Find how many lines of the records below contain the word "werden" and write that number by itself.

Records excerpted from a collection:
────────────────────

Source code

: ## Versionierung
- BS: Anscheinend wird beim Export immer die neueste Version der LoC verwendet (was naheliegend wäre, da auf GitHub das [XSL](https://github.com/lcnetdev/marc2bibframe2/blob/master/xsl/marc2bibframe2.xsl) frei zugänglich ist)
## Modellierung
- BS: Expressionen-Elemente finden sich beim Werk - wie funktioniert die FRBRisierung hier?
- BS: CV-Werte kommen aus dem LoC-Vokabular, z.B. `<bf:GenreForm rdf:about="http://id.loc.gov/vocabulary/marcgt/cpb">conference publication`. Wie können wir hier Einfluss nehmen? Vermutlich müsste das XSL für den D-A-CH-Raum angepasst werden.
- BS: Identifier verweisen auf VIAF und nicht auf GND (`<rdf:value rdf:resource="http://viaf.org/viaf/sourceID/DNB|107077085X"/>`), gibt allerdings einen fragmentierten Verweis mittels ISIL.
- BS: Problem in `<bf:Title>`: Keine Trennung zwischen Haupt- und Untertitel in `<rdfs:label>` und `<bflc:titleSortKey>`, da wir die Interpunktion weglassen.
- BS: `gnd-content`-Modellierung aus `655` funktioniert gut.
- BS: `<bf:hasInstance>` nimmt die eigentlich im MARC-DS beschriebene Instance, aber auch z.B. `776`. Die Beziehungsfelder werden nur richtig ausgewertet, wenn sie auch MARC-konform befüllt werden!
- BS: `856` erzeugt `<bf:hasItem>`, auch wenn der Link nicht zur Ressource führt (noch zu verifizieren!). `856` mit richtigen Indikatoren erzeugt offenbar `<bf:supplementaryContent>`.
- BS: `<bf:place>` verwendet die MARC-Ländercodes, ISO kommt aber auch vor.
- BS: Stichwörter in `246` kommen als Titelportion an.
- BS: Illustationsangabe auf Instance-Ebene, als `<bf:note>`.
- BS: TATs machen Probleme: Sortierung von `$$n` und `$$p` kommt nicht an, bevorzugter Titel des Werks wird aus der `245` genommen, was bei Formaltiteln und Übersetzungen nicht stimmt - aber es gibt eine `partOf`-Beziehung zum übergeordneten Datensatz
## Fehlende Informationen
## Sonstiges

────────────────────

### Finished task
2